Which lines in the data below contain the string "viên"? Show each one.

- LISTED ENTRIES:
· · · ·
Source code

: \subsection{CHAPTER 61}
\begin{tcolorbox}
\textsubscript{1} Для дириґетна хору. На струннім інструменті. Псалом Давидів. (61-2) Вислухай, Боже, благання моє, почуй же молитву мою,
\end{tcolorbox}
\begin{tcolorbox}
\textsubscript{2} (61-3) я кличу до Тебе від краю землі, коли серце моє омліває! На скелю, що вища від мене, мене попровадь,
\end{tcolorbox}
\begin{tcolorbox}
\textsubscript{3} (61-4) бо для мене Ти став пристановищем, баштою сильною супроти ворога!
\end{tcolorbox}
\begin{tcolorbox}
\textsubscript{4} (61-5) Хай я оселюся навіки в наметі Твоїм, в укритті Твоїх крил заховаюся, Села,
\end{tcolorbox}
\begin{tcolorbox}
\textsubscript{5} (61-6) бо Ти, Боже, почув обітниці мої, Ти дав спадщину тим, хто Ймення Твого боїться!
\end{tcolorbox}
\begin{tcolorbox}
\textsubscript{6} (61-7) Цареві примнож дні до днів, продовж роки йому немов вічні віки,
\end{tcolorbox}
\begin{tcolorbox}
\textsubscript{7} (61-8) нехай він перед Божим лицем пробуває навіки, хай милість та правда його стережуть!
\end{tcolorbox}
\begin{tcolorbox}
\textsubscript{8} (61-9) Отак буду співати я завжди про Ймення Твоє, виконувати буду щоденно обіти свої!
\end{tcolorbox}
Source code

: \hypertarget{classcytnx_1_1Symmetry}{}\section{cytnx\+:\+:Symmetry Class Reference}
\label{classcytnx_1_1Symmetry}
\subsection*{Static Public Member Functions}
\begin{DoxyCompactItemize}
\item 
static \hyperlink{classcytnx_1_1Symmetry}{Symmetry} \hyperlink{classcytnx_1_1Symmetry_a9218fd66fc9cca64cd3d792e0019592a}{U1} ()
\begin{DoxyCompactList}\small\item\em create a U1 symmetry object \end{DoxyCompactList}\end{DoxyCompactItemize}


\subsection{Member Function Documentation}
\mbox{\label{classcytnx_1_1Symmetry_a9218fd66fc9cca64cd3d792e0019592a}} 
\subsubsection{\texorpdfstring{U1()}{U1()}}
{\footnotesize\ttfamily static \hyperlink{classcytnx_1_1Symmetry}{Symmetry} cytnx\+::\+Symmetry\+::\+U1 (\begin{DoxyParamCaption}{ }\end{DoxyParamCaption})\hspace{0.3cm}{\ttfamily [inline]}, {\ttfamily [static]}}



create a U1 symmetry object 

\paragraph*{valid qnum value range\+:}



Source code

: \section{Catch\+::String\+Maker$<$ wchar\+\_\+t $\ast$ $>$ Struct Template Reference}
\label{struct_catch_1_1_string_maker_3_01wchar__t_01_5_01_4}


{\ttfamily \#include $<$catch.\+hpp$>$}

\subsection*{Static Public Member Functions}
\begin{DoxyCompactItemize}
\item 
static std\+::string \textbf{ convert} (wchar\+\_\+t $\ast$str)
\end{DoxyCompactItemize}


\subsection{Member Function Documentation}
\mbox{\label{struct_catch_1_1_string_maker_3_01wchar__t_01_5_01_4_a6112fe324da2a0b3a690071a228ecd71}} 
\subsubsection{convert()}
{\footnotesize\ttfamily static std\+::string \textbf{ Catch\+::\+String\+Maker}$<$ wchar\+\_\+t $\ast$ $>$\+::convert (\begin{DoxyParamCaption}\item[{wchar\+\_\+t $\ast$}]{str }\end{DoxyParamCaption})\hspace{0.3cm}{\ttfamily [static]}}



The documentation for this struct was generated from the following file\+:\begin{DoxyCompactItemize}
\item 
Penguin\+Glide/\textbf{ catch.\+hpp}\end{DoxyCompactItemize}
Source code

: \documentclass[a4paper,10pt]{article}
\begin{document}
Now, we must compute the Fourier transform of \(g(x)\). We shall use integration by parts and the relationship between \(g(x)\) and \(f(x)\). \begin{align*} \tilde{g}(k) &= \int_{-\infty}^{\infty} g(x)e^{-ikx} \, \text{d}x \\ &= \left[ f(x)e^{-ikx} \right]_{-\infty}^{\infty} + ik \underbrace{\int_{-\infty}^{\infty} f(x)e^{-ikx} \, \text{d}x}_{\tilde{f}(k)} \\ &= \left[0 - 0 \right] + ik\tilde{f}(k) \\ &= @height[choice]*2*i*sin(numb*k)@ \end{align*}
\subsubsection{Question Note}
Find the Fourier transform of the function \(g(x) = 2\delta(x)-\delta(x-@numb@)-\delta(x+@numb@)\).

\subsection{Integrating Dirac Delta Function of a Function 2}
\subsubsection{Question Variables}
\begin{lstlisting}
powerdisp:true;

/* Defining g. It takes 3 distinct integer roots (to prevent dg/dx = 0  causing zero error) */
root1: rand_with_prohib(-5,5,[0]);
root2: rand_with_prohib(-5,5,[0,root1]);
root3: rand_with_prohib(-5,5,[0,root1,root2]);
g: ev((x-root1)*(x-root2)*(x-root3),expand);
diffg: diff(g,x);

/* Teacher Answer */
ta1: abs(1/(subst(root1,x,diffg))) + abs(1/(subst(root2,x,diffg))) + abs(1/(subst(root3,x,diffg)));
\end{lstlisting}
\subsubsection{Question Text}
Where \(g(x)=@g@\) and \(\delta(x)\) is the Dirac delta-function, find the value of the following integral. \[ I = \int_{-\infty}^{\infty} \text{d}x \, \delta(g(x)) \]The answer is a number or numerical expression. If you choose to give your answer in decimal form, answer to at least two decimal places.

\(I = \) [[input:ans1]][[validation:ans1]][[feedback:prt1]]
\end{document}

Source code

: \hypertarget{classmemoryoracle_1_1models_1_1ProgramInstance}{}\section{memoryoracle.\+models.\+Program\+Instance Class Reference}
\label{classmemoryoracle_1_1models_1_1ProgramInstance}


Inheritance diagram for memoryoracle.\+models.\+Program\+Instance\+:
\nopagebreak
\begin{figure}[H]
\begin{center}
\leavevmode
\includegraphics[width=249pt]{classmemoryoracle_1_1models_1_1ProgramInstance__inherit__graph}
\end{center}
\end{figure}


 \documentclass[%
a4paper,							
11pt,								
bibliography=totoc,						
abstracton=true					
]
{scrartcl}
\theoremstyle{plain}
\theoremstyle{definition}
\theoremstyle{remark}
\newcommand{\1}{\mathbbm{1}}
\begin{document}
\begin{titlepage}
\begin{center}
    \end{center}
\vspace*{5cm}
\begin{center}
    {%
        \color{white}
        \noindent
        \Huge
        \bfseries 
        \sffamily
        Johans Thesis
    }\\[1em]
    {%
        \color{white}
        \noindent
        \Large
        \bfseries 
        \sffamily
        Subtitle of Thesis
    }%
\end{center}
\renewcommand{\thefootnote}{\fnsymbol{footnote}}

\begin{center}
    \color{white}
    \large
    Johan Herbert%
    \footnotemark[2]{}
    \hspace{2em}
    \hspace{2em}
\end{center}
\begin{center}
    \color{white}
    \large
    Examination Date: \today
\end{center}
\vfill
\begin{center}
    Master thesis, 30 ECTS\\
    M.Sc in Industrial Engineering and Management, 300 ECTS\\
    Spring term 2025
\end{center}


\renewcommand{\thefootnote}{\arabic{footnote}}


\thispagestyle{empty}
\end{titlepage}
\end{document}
· · · ·
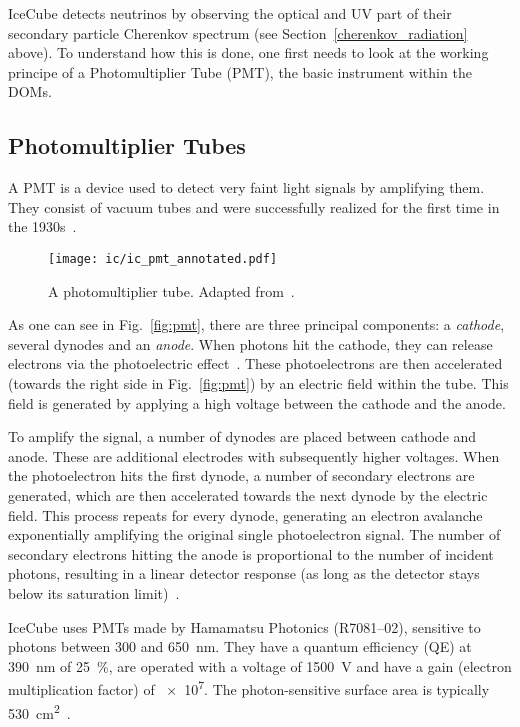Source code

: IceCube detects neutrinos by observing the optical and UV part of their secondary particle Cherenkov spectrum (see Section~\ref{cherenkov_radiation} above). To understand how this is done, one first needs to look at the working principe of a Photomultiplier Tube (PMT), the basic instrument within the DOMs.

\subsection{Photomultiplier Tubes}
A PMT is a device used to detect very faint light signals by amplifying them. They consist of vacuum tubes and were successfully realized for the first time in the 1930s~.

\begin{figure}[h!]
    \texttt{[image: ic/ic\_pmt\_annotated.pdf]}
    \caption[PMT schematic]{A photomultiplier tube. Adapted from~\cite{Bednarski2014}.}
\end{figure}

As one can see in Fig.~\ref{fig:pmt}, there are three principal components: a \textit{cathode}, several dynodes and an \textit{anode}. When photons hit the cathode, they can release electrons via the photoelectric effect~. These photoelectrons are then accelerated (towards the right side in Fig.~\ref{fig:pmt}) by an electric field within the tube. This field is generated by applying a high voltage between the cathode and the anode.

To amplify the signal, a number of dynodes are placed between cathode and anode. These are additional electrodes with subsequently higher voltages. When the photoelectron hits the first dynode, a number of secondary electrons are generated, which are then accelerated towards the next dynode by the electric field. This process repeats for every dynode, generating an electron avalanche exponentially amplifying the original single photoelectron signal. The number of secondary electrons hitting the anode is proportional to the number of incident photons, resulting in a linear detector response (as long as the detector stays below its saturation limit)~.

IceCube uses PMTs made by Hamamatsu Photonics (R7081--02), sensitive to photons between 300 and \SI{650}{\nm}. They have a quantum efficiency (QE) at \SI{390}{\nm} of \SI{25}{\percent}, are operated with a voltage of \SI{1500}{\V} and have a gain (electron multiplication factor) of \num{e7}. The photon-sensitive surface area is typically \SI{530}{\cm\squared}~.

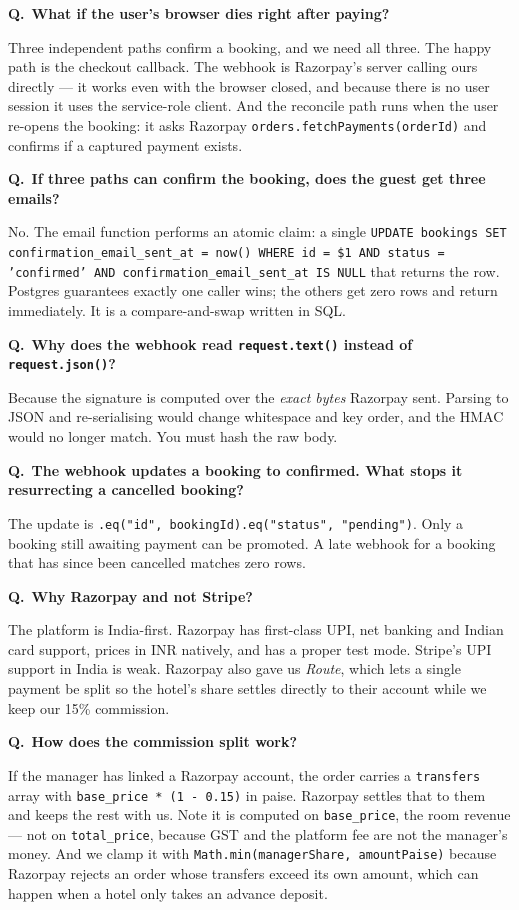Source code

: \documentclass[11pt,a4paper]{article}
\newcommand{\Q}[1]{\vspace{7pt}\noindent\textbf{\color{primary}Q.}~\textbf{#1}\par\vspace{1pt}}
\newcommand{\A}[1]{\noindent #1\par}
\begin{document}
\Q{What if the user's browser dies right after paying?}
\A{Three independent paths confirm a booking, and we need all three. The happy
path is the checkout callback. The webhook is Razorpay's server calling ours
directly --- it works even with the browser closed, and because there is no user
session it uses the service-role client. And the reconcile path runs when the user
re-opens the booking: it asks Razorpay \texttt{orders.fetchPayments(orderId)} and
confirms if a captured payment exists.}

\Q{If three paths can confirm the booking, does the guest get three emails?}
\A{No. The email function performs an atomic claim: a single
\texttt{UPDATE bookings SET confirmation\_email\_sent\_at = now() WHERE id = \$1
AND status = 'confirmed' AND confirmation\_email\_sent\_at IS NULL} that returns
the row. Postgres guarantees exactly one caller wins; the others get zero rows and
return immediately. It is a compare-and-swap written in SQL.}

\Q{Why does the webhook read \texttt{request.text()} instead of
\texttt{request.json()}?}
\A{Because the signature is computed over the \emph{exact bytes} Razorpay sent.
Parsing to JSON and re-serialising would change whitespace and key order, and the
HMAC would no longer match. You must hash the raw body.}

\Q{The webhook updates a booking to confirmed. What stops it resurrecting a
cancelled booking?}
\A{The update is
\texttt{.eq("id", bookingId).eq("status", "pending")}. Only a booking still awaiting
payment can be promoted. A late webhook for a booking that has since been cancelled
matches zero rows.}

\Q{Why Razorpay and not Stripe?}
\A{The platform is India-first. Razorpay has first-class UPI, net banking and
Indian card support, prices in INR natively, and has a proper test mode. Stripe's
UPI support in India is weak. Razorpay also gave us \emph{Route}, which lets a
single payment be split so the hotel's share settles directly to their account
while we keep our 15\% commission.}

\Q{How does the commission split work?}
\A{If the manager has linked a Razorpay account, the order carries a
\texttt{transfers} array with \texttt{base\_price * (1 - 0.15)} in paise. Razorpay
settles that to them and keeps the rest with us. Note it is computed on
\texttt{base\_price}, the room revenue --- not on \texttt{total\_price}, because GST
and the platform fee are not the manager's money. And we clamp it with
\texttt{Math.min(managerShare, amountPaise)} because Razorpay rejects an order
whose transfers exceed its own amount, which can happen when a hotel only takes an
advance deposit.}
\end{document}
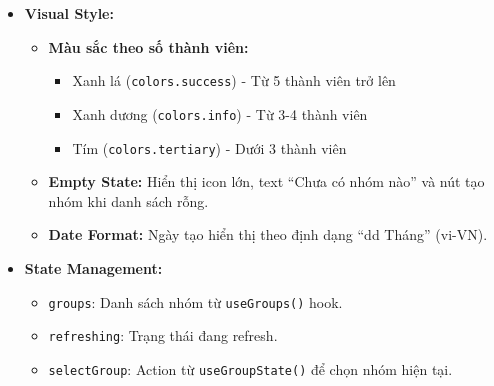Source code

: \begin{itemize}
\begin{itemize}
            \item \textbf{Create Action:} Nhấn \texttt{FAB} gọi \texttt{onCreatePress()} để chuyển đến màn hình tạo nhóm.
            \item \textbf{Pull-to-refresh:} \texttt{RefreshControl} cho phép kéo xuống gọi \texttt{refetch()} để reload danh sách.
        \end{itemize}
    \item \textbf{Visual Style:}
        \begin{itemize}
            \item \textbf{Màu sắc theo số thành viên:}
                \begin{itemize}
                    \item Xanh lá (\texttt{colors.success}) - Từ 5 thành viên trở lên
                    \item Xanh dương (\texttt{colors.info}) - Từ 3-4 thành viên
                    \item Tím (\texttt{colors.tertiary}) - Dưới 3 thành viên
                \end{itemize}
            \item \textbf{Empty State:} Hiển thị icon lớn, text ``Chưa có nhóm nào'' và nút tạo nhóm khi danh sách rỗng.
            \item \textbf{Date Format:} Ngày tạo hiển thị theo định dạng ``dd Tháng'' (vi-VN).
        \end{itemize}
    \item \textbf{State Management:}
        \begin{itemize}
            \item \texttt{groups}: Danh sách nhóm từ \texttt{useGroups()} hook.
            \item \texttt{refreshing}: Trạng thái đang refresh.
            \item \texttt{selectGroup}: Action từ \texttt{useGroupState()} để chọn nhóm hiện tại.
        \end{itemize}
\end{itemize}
· · · ·
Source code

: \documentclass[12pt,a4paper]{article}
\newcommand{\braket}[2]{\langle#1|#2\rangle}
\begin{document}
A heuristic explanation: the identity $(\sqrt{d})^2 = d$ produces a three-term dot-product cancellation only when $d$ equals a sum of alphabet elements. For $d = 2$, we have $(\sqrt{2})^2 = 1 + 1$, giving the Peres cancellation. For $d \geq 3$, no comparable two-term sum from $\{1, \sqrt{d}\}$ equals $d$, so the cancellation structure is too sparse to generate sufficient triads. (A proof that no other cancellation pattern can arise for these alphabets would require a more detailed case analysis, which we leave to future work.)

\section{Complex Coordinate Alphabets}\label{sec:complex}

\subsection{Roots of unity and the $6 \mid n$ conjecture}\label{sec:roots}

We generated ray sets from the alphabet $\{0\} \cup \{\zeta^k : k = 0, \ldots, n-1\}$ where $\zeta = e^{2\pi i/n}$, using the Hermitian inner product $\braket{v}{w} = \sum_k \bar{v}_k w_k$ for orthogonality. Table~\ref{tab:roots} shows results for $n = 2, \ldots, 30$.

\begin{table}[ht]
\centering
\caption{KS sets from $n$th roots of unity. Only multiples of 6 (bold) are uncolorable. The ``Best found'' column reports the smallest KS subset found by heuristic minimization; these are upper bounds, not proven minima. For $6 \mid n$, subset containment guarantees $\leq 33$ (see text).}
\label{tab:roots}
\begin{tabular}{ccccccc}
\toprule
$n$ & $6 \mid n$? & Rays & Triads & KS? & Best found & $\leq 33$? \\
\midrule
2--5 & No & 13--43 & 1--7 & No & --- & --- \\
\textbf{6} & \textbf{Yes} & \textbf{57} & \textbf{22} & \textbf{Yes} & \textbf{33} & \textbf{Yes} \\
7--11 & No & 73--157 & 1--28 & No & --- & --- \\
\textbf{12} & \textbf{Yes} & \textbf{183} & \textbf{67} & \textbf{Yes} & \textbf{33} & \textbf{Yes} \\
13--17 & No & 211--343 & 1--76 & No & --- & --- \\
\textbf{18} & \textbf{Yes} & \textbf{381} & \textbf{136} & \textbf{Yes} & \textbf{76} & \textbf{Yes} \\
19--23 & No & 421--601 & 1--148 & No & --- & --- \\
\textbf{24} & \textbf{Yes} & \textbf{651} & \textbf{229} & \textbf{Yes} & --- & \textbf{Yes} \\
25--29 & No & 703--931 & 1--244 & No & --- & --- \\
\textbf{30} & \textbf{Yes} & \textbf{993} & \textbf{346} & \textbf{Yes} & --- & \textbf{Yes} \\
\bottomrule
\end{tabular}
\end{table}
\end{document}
· · · ·
- WRITTEN REPLY:
            \item \textbf{Màu sắc theo số thành viên:}
                    \item Xanh lá (\texttt{colors.success}) - Từ 5 thành viên trở lên
                    \item Xanh dương (\texttt{colors.info}) - Từ 3-4 thành viên
                    \item Tím (\texttt{colors.tertiary}) - Dưới 3 thành viên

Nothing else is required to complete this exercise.